Quacks and altmed promoters have made persistent efforts at the state level to achieve legislation either officially endorsing their practices or – more obviously – removing pesky measures that might make them minimally accountable or responsible for providing evidence that the nonsense they peddle is efficacious or at least safe. Naturopaths are particularly persistent (and make no mistake: naturopathy is ridiculous, anti-scientific quackery.
And they have enablers in those state legislatures. In Michigan, for instance, they found a champion in Lisa Posthumus Lyons, the Republican representative for District 86 between 2011 and 2016 and chairperson of the House Education Committee.

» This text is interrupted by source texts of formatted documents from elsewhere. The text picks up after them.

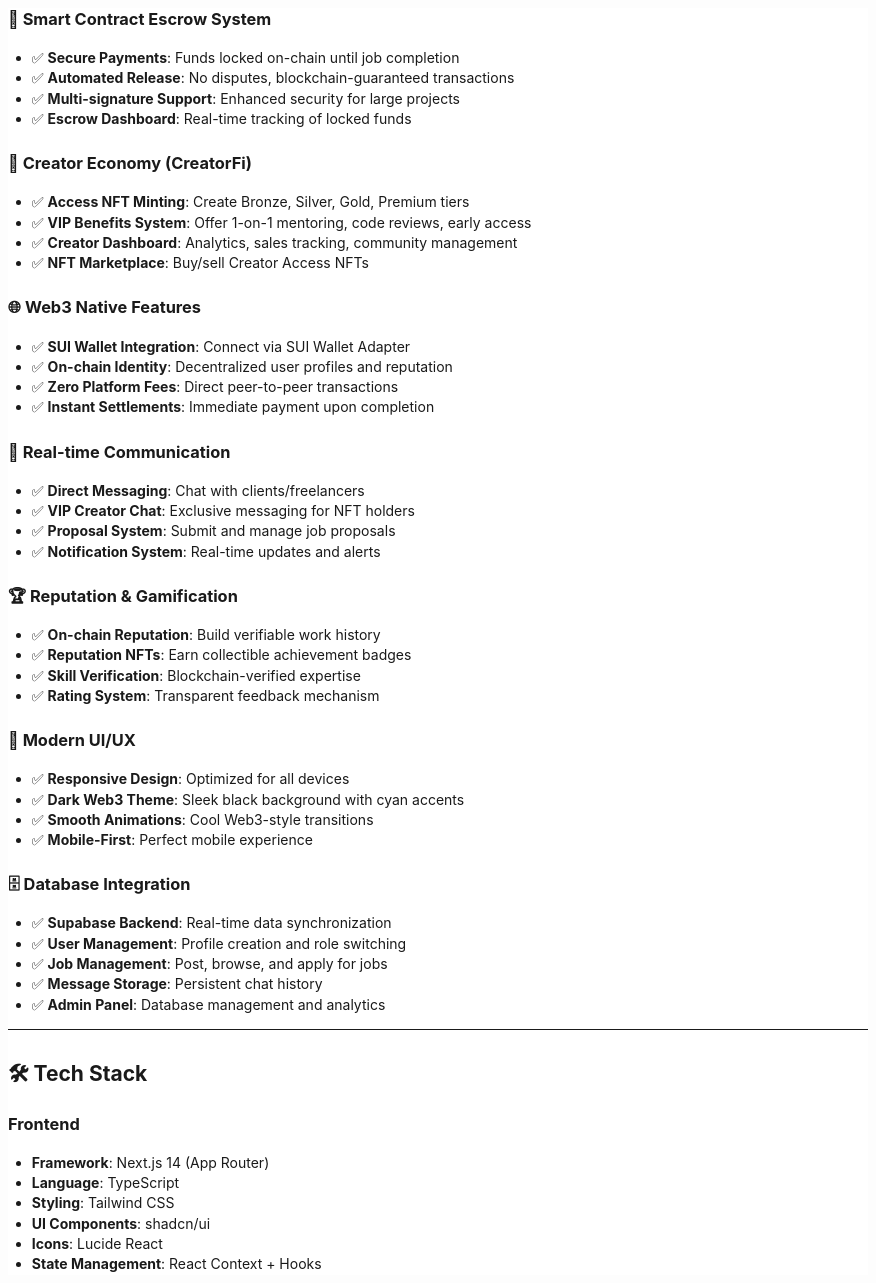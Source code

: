 ### 🔐 **Smart Contract Escrow System**
- ✅ **Secure Payments**: Funds locked on-chain until job completion
- ✅ **Automated Release**: No disputes, blockchain-guaranteed transactions
- ✅ **Multi-signature Support**: Enhanced security for large projects
- ✅ **Escrow Dashboard**: Real-time tracking of locked funds

### 🎨 **Creator Economy (CreatorFi)**
- ✅ **Access NFT Minting**: Create Bronze, Silver, Gold, Premium tiers
- ✅ **VIP Benefits System**: Offer 1-on-1 mentoring, code reviews, early access
- ✅ **Creator Dashboard**: Analytics, sales tracking, community management
- ✅ **NFT Marketplace**: Buy/sell Creator Access NFTs

### 🌐 **Web3 Native Features**
- ✅ **SUI Wallet Integration**: Connect via SUI Wallet Adapter
- ✅ **On-chain Identity**: Decentralized user profiles and reputation
- ✅ **Zero Platform Fees**: Direct peer-to-peer transactions
- ✅ **Instant Settlements**: Immediate payment upon completion

### 💬 **Real-time Communication**
- ✅ **Direct Messaging**: Chat with clients/freelancers
- ✅ **VIP Creator Chat**: Exclusive messaging for NFT holders
- ✅ **Proposal System**: Submit and manage job proposals
- ✅ **Notification System**: Real-time updates and alerts

### 🏆 **Reputation & Gamification**
- ✅ **On-chain Reputation**: Build verifiable work history
- ✅ **Reputation NFTs**: Earn collectible achievement badges
- ✅ **Skill Verification**: Blockchain-verified expertise
- ✅ **Rating System**: Transparent feedback mechanism

### 📱 **Modern UI/UX**
- ✅ **Responsive Design**: Optimized for all devices
- ✅ **Dark Web3 Theme**: Sleek black background with cyan accents
- ✅ **Smooth Animations**: Cool Web3-style transitions
- ✅ **Mobile-First**: Perfect mobile experience

### 🗄️ **Database Integration**
- ✅ **Supabase Backend**: Real-time data synchronization
- ✅ **User Management**: Profile creation and role switching
- ✅ **Job Management**: Post, browse, and apply for jobs
- ✅ **Message Storage**: Persistent chat history
- ✅ **Admin Panel**: Database management and analytics

---

## 🛠️ **Tech Stack**

### **Frontend**
- **Framework**: Next.js 14 (App Router)
- **Language**: TypeScript
- **Styling**: Tailwind CSS
- **UI Components**: shadcn/ui
- **Icons**: Lucide React
- **State Management**: React Context + Hooks
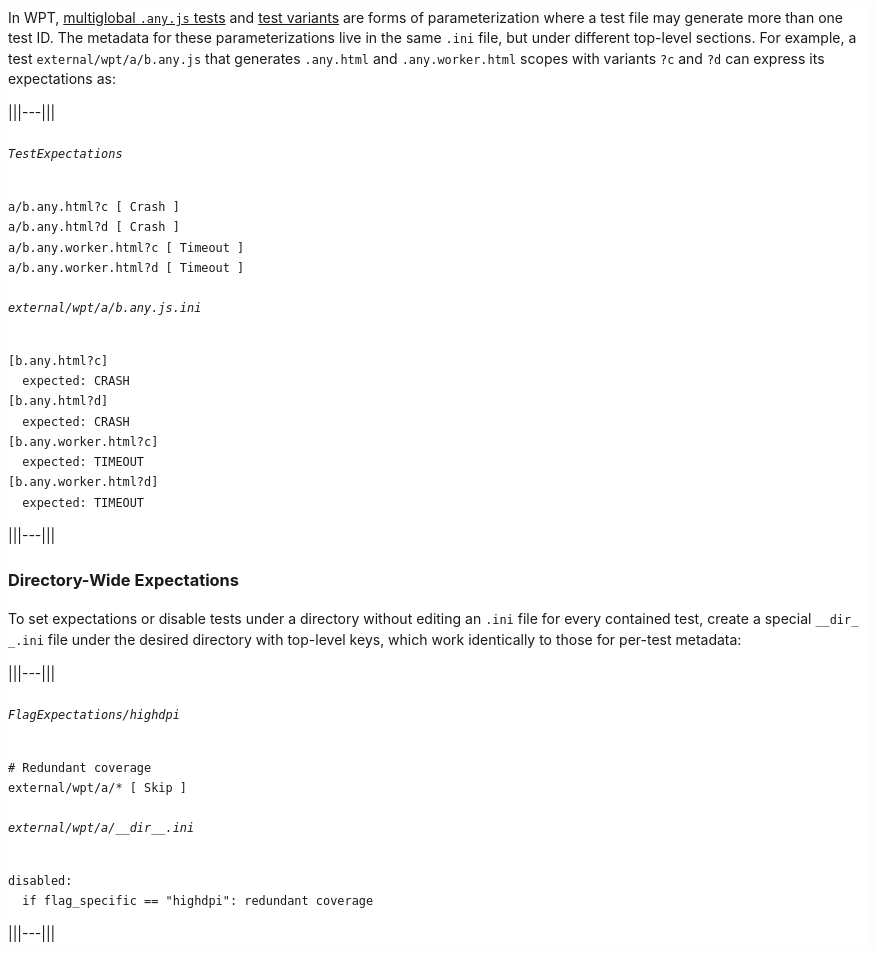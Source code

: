 In WPT, [multiglobal `.any.js` tests][11] and [test variants] are forms of
parameterization where a test file may generate more than one test ID.
The metadata for these parameterizations live in the same `.ini` file, but under
different top-level sections.
For example, a test `external/wpt/a/b.any.js` that generates `.any.html` and
`.any.worker.html` scopes with variants `?c` and `?d` can express its expectations as:

|||---|||
###### `TestExpectations`

```
a/b.any.html?c [ Crash ]
a/b.any.html?d [ Crash ]
a/b.any.worker.html?c [ Timeout ]
a/b.any.worker.html?d [ Timeout ]
```

###### `external/wpt/a/b.any.js.ini`

```
[b.any.html?c]
  expected: CRASH
[b.any.html?d]
  expected: CRASH
[b.any.worker.html?c]
  expected: TIMEOUT
[b.any.worker.html?d]
  expected: TIMEOUT
```
|||---|||

[test variants]: https://web-platform-tests.org/writing-tests/testharness.html#variants

### Directory-Wide Expectations

To set expectations or disable tests under a directory without editing an `.ini`
file for every contained test, create a special `__dir__.ini` file under the
desired directory with top-level keys, which work identically to those for
per-test metadata:

|||---|||
###### `FlagExpectations/highdpi`

```
# Redundant coverage
external/wpt/a/* [ Skip ]
```

###### `external/wpt/a/__dir__.ini`

```
disabled:
  if flag_specific == "highdpi": redundant coverage
```
|||---|||


[WebDriver]: https://www.w3.org/TR/webdriver/
[protocol mode]: /content/web_test/browser/test_info_extractor.h
[internal APIs]: writing_web_tests.md#Relying-on-Blink_Specific-Testing-APIs
[CL description footer]: ../contributing.md#cl-footer-reference
[results viewer]: web_tests_addressing_flake.md#Understanding-builder-results
[WPT metadata files]: https://web-platform-tests.org/tools/wptrunner/docs/expectation.html
[web test expectation files]: web_test_expectations.md#Kinds-of-expectations-files
[platform tags]: /third_party/blink/web_tests/TestExpectations#1
[test environment]: https://firefox-source-docs.mozilla.org/build/buildsystem/mozinfo.html
[conditional syntax]: https://web-platform-tests.org/tools/wptrunner/docs/expectation.html#conditional-values
[rebaselining]: web_test_expectations.md#Rebaselining-using-try-jobs
[these debugging tips]: /docs/linux/debugging.md
[0]: /third_party/blink/tools/run_wpt_tests.py
[1]: https://source.chromium.org/search?q=run_wpt_tests.py%20lang:gn
[2]: /third_party/blink/web_tests/VirtualTestSuites
[3]: /third_party/blink/web_tests/FlagSpecificConfig
[4]: /third_party/blink/web_tests/SmokeTests
[5]: /third_party/blink/web_tests/NeverFixTests
[6]: /third_party/blink/tools/blinkpy/tool/commands/update_metadata.py
[7]: /third_party/blink/tools/blinkpy/tool/commands/rebaseline_cl.py
[8]: /third_party/blink/web_tests/wpt_internal
[9]: /third_party/blink/tools/blinkpy/web_tests/results.html
[10]: /third_party/blink/web_tests/FlagExpectations
[11]: https://web-platform-tests.org/writing-tests/testharness.html#tests-for-other-or-multiple-globals-any-js
[12]: https://source.chromium.org/chromium/chromium/src/+/main:third_party/blink/tools/blinkpy/web_tests/port/base.py;l=152-163;drc=b35e75299a6fda0eb51e9ba3139cce216f7f8db0;bpv=0;bpt=0
[13]: /third_party/blink/tools/debug_renderer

In 2013, Lyons introduced Michigan House Bill 4152 (2013), which would license naturopathic “physicians” in the state – and it should be noted that the bill was a bipartisan effort, with Ellen Cogen Lipton being the Democratic half. The bill defines “naturopathic medicine” as “a system of practice that is based on the natural healing capacity of individuals for the diagnosis, treatment, and prevention of diseases,” which is a rather laughable attempt at defining “naturopathy”. (They did not attempt to define “natural”, but presumably just assumed the woo connotation.)
Lyons is also on record congratulating one Kelly Hassberger for opening her new Naturopathic Health Clinic in Grand Rapids; one notes that Hassberger focuses on “homeopathic medicine”, which is hardly surprising given naturopaths’ troubled relationship with facts and evidence, and the nonsense that passes for “accredited” naturopathic “education”. Despite the fact that naturopathy is medieval medicine-inspired, quasi-religious nonsense and naturopathic “education” an unfunny joke, House Bill 4152 would give naturopathic pracitioners wide-ranging authorization to offer nonsense and quackery to patients in difficult situations.
The bill didn’t pass then, but Lyons returned with Bill 4531 in 2015. A good survey of the authorizations in that bill, and the dangerous nonsense Michigan naturopaths actually offer, can be found here. Again she found a bipartisan group of co-sponsors (Andy Schor (D-Lansing), George Darany (D-Dearborn and co-chair of the Committee on Health Policy), Jeff Irwin (D-Ann Arbor), Brandon Dillon (D-Grand Rapids) and current chairman of the Michigan Democratic Party, and Kathy Crawford (R-Novi)). The bill hasn’t been signed into law thus far, but even if it isn’t we expect further, similar efforts down the road.
Diagnosis: A danger to public health, no less. Lyons is an apparently ardent champion of pseudoscience and quackery, and has – or at least had – the power to do real harm to real people.